To widen the shareholder base in public issues, SEBI plans to ensure that every retail participant gets a minimum bid lot irrespective of his application size. This is subject to availability of shares.
“The minimum application size band in an IPO is being increased from Rs 5,000-7,000 to Rs 10,000-15,000,” said Sinha.
To facilitate issuers to raise capital, the average free float market capitalisation requirement for follow-on public offers (FPO) and rights issues has been lowered to Rs 3000 crore from Rs 5000 crore.
SEBI has allowed the use of bonus and rights issues for companies wishing to comply with the minimum public shareholding norms of 25 per cent.
“Promoters will not be a part of this. Only non-promoter shareholders will be offered these options,” said Sinha.
“For companies not being able to comply with these norms as on June 2013, SEBI will look at the reasons on a case-to-case basis,” he added.
The minimum promoter contribution of 20 per cent may be relaxed by up to 10 per cent if SEBI registered SME funds, infrastructure funds, PE funds and VCFs, pitch in with a maximum of 10 per cent in total.
The lock-in period for these entities will be the same as that of promoters.
SEBI has also allowed a 20 per cent variation in the issue size of public issues as declared in the red herring prospectus. Earlier, the variation was 10 per cent and any increase necessitated re-filing of the offer document.
Public offerings through the profitability route should have at least Rs 15 crore as average pre-tax operating profit.
For the SME platform or compulsory book building route, the QIB share has been increased from 50 per cent to 75 per cent.
SEBI plans to put in frameworks to expedite clearance of offer documents and to reject them.
Non-retail investors have been barred from withdrawing or lowering their bid size at any stage of a public issue.
“They may increase their bid size,” Sinha said.

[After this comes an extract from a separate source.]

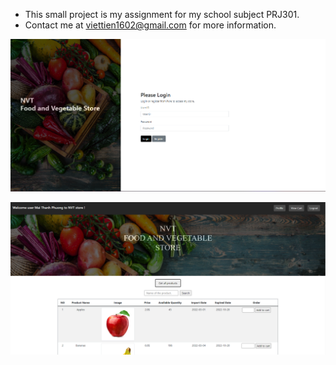 - This small project is my assignment for my school subject PRJ301.
- Contact me at viettien1602@gmail.com for more information.

![signin_screen](https://github.com/viettien1602/NVT-Store-PRJ-assignment/blob/main/signin_screen.PNG)

![shopping_screen_forUser](https://github.com/viettien1602/NVT-Store-PRJ-assignment/blob/main/shopping_screen_forUser.PNG)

For IPOs, issuers are now allowed to furnish the price band five working days prior to issue opening as against the erstwhile two working days.
SEBI has also placed a 25 per cent cap on deployment of issue proceeds under ‘General Corporate Purposes’. Earlier, there was no cap.
SEBI plans to regulate investment advisors (individuals and corporate) who provide investment advice for a fee. “As of now, those who do not charge for advice will not be governed under this regulation,” he said.
Banks and corporates will have to set up a separate subsidiary/division/department to offer advisory services.
Financial planners have to register themselves as investment advisors and can only charge their clients.
However, entities such as stock brokers, portfolio managers, lawyers, CAs, sub-brokers, financial product distributors, merchant bankers, insurance and pension fund agents providing investment advice incidental to their primary activity are exempt.